> Records excerpted from a collection:
:::

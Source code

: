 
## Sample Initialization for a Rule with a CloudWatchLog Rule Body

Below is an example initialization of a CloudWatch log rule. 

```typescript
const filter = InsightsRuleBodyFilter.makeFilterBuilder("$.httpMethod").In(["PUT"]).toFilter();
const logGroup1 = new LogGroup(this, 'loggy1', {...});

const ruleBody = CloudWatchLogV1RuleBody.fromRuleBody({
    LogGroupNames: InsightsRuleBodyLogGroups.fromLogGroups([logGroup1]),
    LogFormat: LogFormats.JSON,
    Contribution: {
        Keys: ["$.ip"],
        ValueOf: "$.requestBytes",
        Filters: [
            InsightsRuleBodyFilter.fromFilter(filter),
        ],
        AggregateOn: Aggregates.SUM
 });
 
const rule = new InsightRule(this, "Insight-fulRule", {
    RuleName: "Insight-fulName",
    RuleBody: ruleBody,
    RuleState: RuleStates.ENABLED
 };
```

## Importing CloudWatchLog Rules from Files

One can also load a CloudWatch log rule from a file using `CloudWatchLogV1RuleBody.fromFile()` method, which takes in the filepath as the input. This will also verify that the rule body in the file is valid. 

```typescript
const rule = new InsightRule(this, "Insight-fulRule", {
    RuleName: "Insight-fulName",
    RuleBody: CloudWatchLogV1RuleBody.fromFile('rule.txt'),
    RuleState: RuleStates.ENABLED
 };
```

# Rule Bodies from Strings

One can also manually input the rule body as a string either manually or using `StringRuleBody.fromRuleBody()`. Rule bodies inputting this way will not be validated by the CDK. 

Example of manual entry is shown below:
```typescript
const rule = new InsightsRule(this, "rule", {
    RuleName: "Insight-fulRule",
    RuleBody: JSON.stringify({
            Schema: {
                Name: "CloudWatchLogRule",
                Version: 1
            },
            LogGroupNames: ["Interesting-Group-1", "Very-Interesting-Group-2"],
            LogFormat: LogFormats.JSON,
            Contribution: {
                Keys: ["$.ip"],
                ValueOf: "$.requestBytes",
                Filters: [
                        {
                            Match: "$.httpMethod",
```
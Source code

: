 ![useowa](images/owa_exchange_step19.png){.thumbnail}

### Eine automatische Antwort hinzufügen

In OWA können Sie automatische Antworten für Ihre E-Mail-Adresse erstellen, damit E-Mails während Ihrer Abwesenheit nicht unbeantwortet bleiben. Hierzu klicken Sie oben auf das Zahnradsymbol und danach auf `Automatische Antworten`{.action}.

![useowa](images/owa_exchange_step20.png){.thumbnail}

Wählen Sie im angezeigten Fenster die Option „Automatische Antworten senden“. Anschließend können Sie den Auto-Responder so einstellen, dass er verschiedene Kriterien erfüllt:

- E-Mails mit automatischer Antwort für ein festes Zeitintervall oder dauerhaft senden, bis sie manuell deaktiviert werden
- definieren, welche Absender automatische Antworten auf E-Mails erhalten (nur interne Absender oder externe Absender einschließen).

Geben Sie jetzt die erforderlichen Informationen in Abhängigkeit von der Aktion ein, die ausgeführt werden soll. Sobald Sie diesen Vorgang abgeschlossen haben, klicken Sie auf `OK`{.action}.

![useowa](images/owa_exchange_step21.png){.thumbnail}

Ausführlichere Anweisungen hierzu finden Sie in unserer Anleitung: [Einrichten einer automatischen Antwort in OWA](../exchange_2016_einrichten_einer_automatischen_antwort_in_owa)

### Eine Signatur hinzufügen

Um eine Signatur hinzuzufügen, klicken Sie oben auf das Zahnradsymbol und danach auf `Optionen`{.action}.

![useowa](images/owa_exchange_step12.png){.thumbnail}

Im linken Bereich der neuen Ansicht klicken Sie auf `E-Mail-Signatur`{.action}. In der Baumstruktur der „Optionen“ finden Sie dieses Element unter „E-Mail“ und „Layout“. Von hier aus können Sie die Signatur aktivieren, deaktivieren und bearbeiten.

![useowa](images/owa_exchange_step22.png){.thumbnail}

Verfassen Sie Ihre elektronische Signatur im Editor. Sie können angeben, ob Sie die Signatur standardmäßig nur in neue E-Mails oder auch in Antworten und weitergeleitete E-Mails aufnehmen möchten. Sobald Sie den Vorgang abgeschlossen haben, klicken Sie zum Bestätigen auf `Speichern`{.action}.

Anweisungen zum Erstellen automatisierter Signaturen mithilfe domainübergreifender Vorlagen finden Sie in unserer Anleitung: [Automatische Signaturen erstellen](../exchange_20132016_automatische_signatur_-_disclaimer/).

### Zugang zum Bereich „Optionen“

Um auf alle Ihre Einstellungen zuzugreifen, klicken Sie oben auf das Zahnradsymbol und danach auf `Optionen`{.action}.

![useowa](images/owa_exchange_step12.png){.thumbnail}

:::

> Task details: The records above are to be copied in full, exactly as written.

> Exercise answer:
Source code

: 
## Sample Initialization for a Rule with a CloudWatchLog Rule Body

Below is an example initialization of a CloudWatch log rule. 

```typescript
const filter = InsightsRuleBodyFilter.makeFilterBuilder("$.httpMethod").In(["PUT"]).toFilter();
const logGroup1 = new LogGroup(this, 'loggy1', {...});

const ruleBody = CloudWatchLogV1RuleBody.fromRuleBody({
    LogGroupNames: InsightsRuleBodyLogGroups.fromLogGroups([logGroup1]),
    LogFormat: LogFormats.JSON,
    Contribution: {
        Keys: ["$.ip"],
        ValueOf: "$.requestBytes",
        Filters: [
            InsightsRuleBodyFilter.fromFilter(filter),
        ],
        AggregateOn: Aggregates.SUM
 });
 
const rule = new InsightRule(this, "Insight-fulRule", {
    RuleName: "Insight-fulName",
    RuleBody: ruleBody,
    RuleState: RuleStates.ENABLED
 };
```

## Importing CloudWatchLog Rules from Files

One can also load a CloudWatch log rule from a file using `CloudWatchLogV1RuleBody.fromFile()` method, which takes in the filepath as the input. This will also verify that the rule body in the file is valid. 

```typescript
const rule = new InsightRule(this, "Insight-fulRule", {
    RuleName: "Insight-fulName",
    RuleBody: CloudWatchLogV1RuleBody.fromFile('rule.txt'),
    RuleState: RuleStates.ENABLED
 };
```

# Rule Bodies from Strings

One can also manually input the rule body as a string either manually or using `StringRuleBody.fromRuleBody()`. Rule bodies inputting this way will not be validated by the CDK. 

Example of manual entry is shown below:
```typescript
const rule = new InsightsRule(this, "rule", {
    RuleName: "Insight-fulRule",
    RuleBody: JSON.stringify({
            Schema: {
                Name: "CloudWatchLogRule",
                Version: 1
            },
            LogGroupNames: ["Interesting-Group-1", "Very-Interesting-Group-2"],
            LogFormat: LogFormats.JSON,
            Contribution: {
                Keys: ["$.ip"],
                ValueOf: "$.requestBytes",
                Filters: [
                        {
                            Match: "$.httpMethod",
```
Source code

: ![useowa](images/owa_exchange_step19.png){.thumbnail}

### Eine automatische Antwort hinzufügen

In OWA können Sie automatische Antworten für Ihre E-Mail-Adresse erstellen, damit E-Mails während Ihrer Abwesenheit nicht unbeantwortet bleiben. Hierzu klicken Sie oben auf das Zahnradsymbol und danach auf `Automatische Antworten`{.action}.

![useowa](images/owa_exchange_step20.png){.thumbnail}

Wählen Sie im angezeigten Fenster die Option „Automatische Antworten senden“. Anschließend können Sie den Auto-Responder so einstellen, dass er verschiedene Kriterien erfüllt:

- E-Mails mit automatischer Antwort für ein festes Zeitintervall oder dauerhaft senden, bis sie manuell deaktiviert werden
- definieren, welche Absender automatische Antworten auf E-Mails erhalten (nur interne Absender oder externe Absender einschließen).

Geben Sie jetzt die erforderlichen Informationen in Abhängigkeit von der Aktion ein, die ausgeführt werden soll. Sobald Sie diesen Vorgang abgeschlossen haben, klicken Sie auf `OK`{.action}.

![useowa](images/owa_exchange_step21.png){.thumbnail}

Ausführlichere Anweisungen hierzu finden Sie in unserer Anleitung: [Einrichten einer automatischen Antwort in OWA](../exchange_2016_einrichten_einer_automatischen_antwort_in_owa)

### Eine Signatur hinzufügen

Um eine Signatur hinzuzufügen, klicken Sie oben auf das Zahnradsymbol und danach auf `Optionen`{.action}.

![useowa](images/owa_exchange_step12.png){.thumbnail}

Im linken Bereich der neuen Ansicht klicken Sie auf `E-Mail-Signatur`{.action}. In der Baumstruktur der „Optionen“ finden Sie dieses Element unter „E-Mail“ und „Layout“. Von hier aus können Sie die Signatur aktivieren, deaktivieren und bearbeiten.

![useowa](images/owa_exchange_step22.png){.thumbnail}

Verfassen Sie Ihre elektronische Signatur im Editor. Sie können angeben, ob Sie die Signatur standardmäßig nur in neue E-Mails oder auch in Antworten und weitergeleitete E-Mails aufnehmen möchten. Sobald Sie den Vorgang abgeschlossen haben, klicken Sie zum Bestätigen auf `Speichern`{.action}.

Anweisungen zum Erstellen automatisierter Signaturen mithilfe domainübergreifender Vorlagen finden Sie in unserer Anleitung: [Automatische Signaturen erstellen](../exchange_20132016_automatische_signatur_-_disclaimer/).

### Zugang zum Bereich „Optionen“

Um auf alle Ihre Einstellungen zuzugreifen, klicken Sie oben auf das Zahnradsymbol und danach auf `Optionen`{.action}.

![useowa](images/owa_exchange_step12.png){.thumbnail}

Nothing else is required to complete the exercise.